Steve said dmb:
 Of course I would never say that are follows laws. The laws of physics are 
intellectual patterns of value, and the fact that we can predict the behavior 
of things in no way impedes choice. This is why I thought you were talking 
about predetermination. I can't see how the fact that we can predict what will 
happen has anything to do with the possibility of choosing.
dmb says:
Other than the last sentence, I can't tell what you're trying to say. BUT, if 
you can't see how causality precludes moral responsibility then there are many, 
many explanations available for your edification and amusement.
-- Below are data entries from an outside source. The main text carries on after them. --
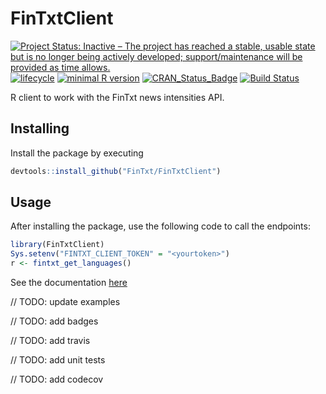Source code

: # FinTxtClient

[![Project Status: Inactive – The project has reached a stable, usable state but is no longer being actively developed; support/maintenance will be provided as time allows.](http://www.repostatus.org/badges/latest/active.svg)](http://www.repostatus.org/#active) [![lifecycle](https://img.shields.io/badge/lifecycle-experimental-orange.svg)](https://www.tidyverse.org/lifecycle/#experimental) [![minimal R version](https://img.shields.io/badge/R%3E%3D-3.1.0-6666ff.svg)](https://cran.r-project.org/) [![CRAN\_Status\_Badge](http://www.r-pkg.org/badges/version/sfutils)](https://cran.r-project.org/package=FinTxtClient) [![Build Status](https://travis-ci.org/FinTxt/FinTxtClient-R.svg?branch=master)](https://travis-ci.org/FinTxt/FinTxtClient-R)

R client to work with the FinTxt news intensities API.

## Installing

Install the package by executing

```r
devtools::install_github("FinTxt/FinTxtClient")
```

## Usage

After installing the package, use the following code to call the endpoints:

```r
library(FinTxtClient)
Sys.setenv("FINTXT_CLIENT_TOKEN" = "<yourtoken>")
r <- fintxt_get_languages()
```

See the documentation [here](https://fintxt.github.io/documentation/theapi.html)

// TODO: update examples

// TODO: add badges

// TODO: add travis

// TODO: add unit tests

// TODO: add codecov
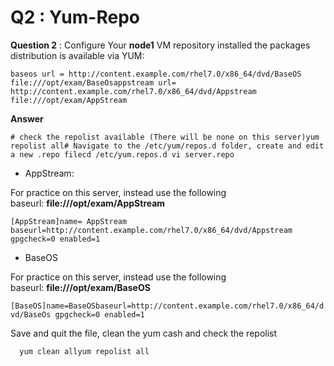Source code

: Q2 : Yum-Repo
=============

**Question 2** : Configure Your **node1** VM repository installed the packages distribution is available via YUM:

```   
baseos url = http://content.example.com/rhel7.0/x86_64/dvd/BaseOS file:///opt/exam/BaseOsappstream url= http://content.example.com/rhel7.0/x86_64/dvd/Appstream file:///opt/exam/AppStream

```

**Answer**

```
# check the repolist available (There will be none on this server)yum repolist all# Navigate to the /etc/yum/repos.d folder, create and edit a new .repo filecd /etc/yum.repos.d vi server.repo

```

*   AppStream:
    

For practice on this server, instead use the following baseurl: **file:///opt/exam/AppStream**

```
[AppStream]name= AppStream baseurl=http://content.example.com/rhel7.0/x86_64/dvd/Appstream gpgcheck=0 enabled=1

```

*   BaseOS
    

For practice on this server, instead use the following baseurl: **file:///opt/exam/BaseOS**

``` [BaseOS]name=BaseOSbaseurl=http://content.example.com/rhel7.0/x86_64/dvd/BaseOs gpgcheck=0 enabled=1   ```

Save and quit the file, clean the yum cash and check the repolist

`   yum clean allyum repolist all   `
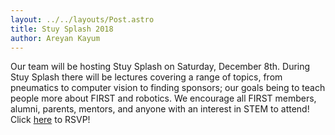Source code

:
 ```yaml
---
layout: ../../layouts/Post.astro
title: Stuy Splash 2018
author: Areyan Kayum
---
```

Our team will be hosting Stuy Splash on Saturday, December 8th. During Stuy Splash there will be lectures covering a range of topics, from pneumatics to computer vision to finding sponsors; our goals being to teach people more about FIRST and robotics. We encourage all FIRST members, alumni, parents, mentors, and anyone with an interest in STEM to attend! Click [here](https://tinyurl.com/stuysplash18) to RSVP!
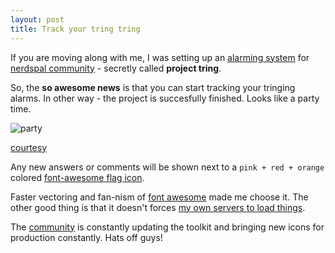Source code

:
 ```yaml
---
layout: post
title: Track your tring tring
---
```


If you are moving along with me, I was setting up an [alarming system](http://blogx.nerdspal.com/tracking-trings/) for [nerdspal community](https://nerdspal.com/Account/League) - secretly called **project tring**.

So, the **so awesome news** is that you can start tracking your tringing alarms. In other way - the project is succesfully finished. Looks like a party time.

![party](http://assets.diylol.com/hfs/c61/318/ea7/resized/nuke-meme-generator-nuclear-physics-students-party-factor-10-10-a2ca5c.jpg?1325260241.jpg)

[courtesy](http://diylol.com/)

Any new answers or comments will be shown next to a `pink + red + orange` colored [font-awesome flag icon](http://fortawesome.github.io/Font-Awesome/icon/flag/).

Faster vectoring and fan-nism of [font awesome](http://fortawesome.github.io/Font-Awesome/icons/) made me choose it. The other good thing is that it doesn't forces [my own servers to load things](http://www.bootstrapcdn.com/#fontawesome_tab).

The [community](https://fortawesome.github.io/Font-Awesome/community/) is constantly updating the toolkit and bringing new icons for production constantly. Hats off guys!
Nobody has to 
take my word for it.
Steve said to dmb:

Again, the MOQ does not replace causality, it explains it. What it does is 
answer Hume's question about whether causality is empirical. In short, Hume 
asked, we see ball A hit ball B and move away, but did we see ball A CAUSE ball 
B to move? No we did not, so causality in the mechanistic interpretation is not 
empirically known. But of course preference is known empirically.

dmb says:
Well, no. Causality and preference are rival ways to think about the same 
empirical facts. In Pirsig's alternative, our ability to express preferences is 
the starting point and then it's extrapolated downward. In determinism, the 
law-like behavior of physical nature is extrapolated upward. Both are equally 
plausible but one of them, yours, is a moral nightmare wherein freedom and 
responsibility are meaningless concepts.


And yes, empiricists since Hume have considered causality to a be a 
metaphysical concept, not an empirical one.